14 June 2004 00:01 [Source: ICB Americas]
Major pricing points for ammonia have all increased over the last month as high natural gas costs continue to impact the market. In response, several producers have idled or closed ammonia capacity in the US. Looking to the second half, producers are uncertain on how production may be affected in light of continued cost pressures from natural gas, despite strong agricultural fundamentals.
Earlier this month, Black Sea ammonia rose to between $215 and $220 per metric ton, less than two months removed from a low of $130 per metric ton in April. Tampa ammonia rose to between $255 and $260 per short ton, up from an April low of $182 per short ton.
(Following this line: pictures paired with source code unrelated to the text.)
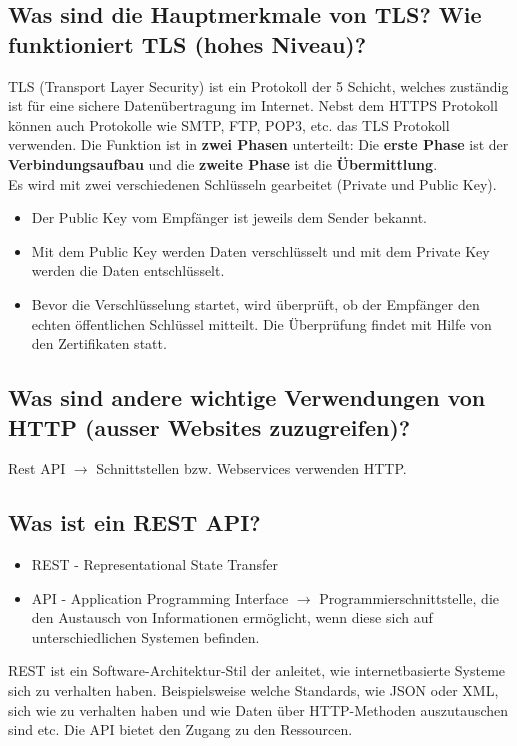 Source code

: \subsection*{Was sind die Hauptmerkmale von TLS? Wie funktioniert TLS (hohes Niveau)?}
TLS (Transport Layer Security) ist ein Protokoll der 5 Schicht, welches zuständig ist für eine sichere Datenübertragung im Internet. Nebst dem HTTPS Protokoll können auch Protokolle wie SMTP, FTP, POP3, etc. das TLS Protokoll verwenden. Die Funktion ist in \textbf{zwei Phasen} unterteilt: Die \textbf{erste Phase} ist der \textbf{Verbindungsaufbau} und die \textbf{zweite Phase} ist die \textbf{Übermittlung}.\\[1em]

Es wird mit zwei verschiedenen Schlüsseln gearbeitet (Private und Public Key).
\begin{itemize}
    \item Der Public Key vom Empfänger ist jeweils dem Sender bekannt.
    \item Mit dem Public Key werden Daten verschlüsselt und mit dem Private Key werden die Daten entschlüsselt.
    \item Bevor die Verschlüsselung startet, wird überprüft, ob der Empfänger den echten öffentlichen Schlüssel mitteilt. Die Überprüfung findet mit Hilfe von den Zertifikaten statt.
\end{itemize}

\subsection*{Was sind andere wichtige Verwendungen von HTTP (ausser Websites zuzugreifen)?}
Rest API $\rightarrow$ Schnittstellen bzw. Webservices verwenden HTTP.

\subsection*{Was ist ein REST API?}
\begin{itemize}
    \item REST - Representational State Transfer
    \item API - Application Programming Interface $\rightarrow$ Programmierschnittstelle, die den Austausch von Informationen ermöglicht, wenn diese sich auf unterschiedlichen Systemen befinden.
\end{itemize}
REST ist ein Software-Architektur-Stil der anleitet, wie internetbasierte Systeme sich zu verhalten haben. Beispielsweise welche Standards, wie JSON oder XML, sich wie zu verhalten haben und wie Daten über HTTP-Methoden auszutauschen sind etc. Die API bietet den Zugang zu den Ressourcen.

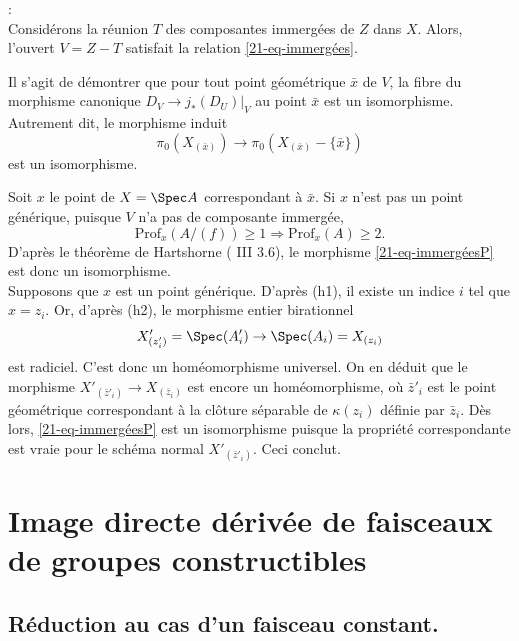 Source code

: \documentclass[10pt]{../fichiers-configuration-latex/smfart}
\begin{document}
: \\
Considérons la réunion $T$ des composantes immergées de $Z$ dans $X$.
Alors, l'ouvert $V=Z-T$ satisfait la relation \eqref{21-eq-immergées}.

Il s'agit de démontrer que pour tout point géométrique $\bar x$ de $V$,
 la fibre du morphisme canonique $D_V \rightarrow j_*(D_U)|_V$
 au point $\bar x$ est un isomorphisme.
Autrement dit, le morphisme induit
\begin{equation} \label{21-eq-immergéesP}
\pi_0(X_{(\bar x)}) \rightarrow \pi_0(X_{(\bar x)}-\{\bar x\})
\end{equation}
est un isomorphisme.

Soit $x$ le point de $X=\Spec A$ correspondant à $\bar x$.
Si $x$ n'est pas un point générique, 
puisque $V$ n'a pas de composante immergée,
$$
\mathrm{Prof}_x(A/(f)) \geq 1 \Rightarrow \mathrm{Prof}_x(A) \geq 2.
$$
D'après le théorème de Hartshorne ( {III} {3.6}),
 le morphisme \eqref{21-eq-immergéesP} est donc un isomorphisme. \\
Supposons que $x$ est un point générique. D'après (h1), il existe
un indice $i$ tel que $x=z_i$. Or, d'après (h2), le morphisme
entier birationnel
$$
X'_{(z'_i)}=\Spec(A'_i) \rightarrow \Spec(A_i)=X_{(z_i)}
$$
est radiciel. C'est donc un homéomorphisme universel.
On en déduit que le morphisme $X'_{(\bar z'_i)} \rightarrow X_{(\bar z_i)}$
est encore un homéomorphisme, où $\bar z'_i$ est le point géométrique
correspondant à la clôture séparable de $\kappa(z_i)$ définie par $\bar z_i$.
Dès lors, \eqref{21-eq-immergéesP} est un isomorphisme 
puisque la propriété correspondante est vraie
 pour le schéma normal $X'_{(\bar z'_i)}$. Ceci conclut.

\section{Image directe dérivée de faisceaux de groupes constructibles}
\label{21-sec-groupes}

\subsection{Réduction au cas d'un faisceau constant.}

\label{21-constant}
\end{document}
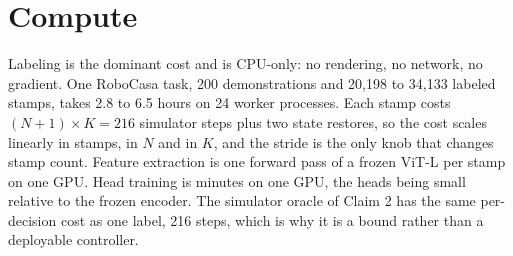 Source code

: \section{Compute}
\label{app:compute}

Labeling is the dominant cost and is CPU-only: no rendering, no network, no
gradient. One RoboCasa task, 200 demonstrations and 20{,}198 to 34{,}133
labeled stamps, takes 2.8 to 6.5 hours on 24 worker processes. Each stamp costs
$(N{+}1) \times K = 216$ simulator steps plus two state restores, so the cost
scales linearly in stamps, in $N$ and in $K$, and the stride is the only knob
that changes stamp count. Feature extraction is one forward pass of a frozen
ViT-L per stamp on one GPU. Head training is minutes on one GPU, the heads
being small relative to the frozen encoder. The simulator oracle of Claim 2 has
the same per-decision cost as one label, 216 steps, which is why it is a bound
rather than a deployable controller.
“The rise in ammonia pricing is due to a combination of factors including improved demand, recent plant turnarounds at various locations around the world and higher US gas and world energy prices,” says an Agrium Inc. official. “The higher gas prices have increased concerns that lower operating rates within the US may further boost import demand and tighten the market up even further.”
Ammonia demand in the US through the spring planting season was quite strong, especially for corn production. The US Department of Agriculture (USDA) projected a record US corn harvest of 10.425 billion bushels, based upon planted acreage derived from its March 31 Prospective Plantings report and a record yield assumption of 145 bushels per acre. The USDA projections for average farm prices for corn are $2.55 to $2.95 per bushel during the coming year, compared to a range of $2.45 to $2.55 per bushel in the 2003 to 2004 crop year. Corn production accounts for roughly 45 percent of nitrogen-based fertilizer consumption, followed by wheat at 20 percent, cotton at 7.5 percent, rice at 7.5 percent and all other crops at 20 percent. Demand for nitrogen fertilizers is also strong in South America, particularly Argentina and Brazil, notes a producer.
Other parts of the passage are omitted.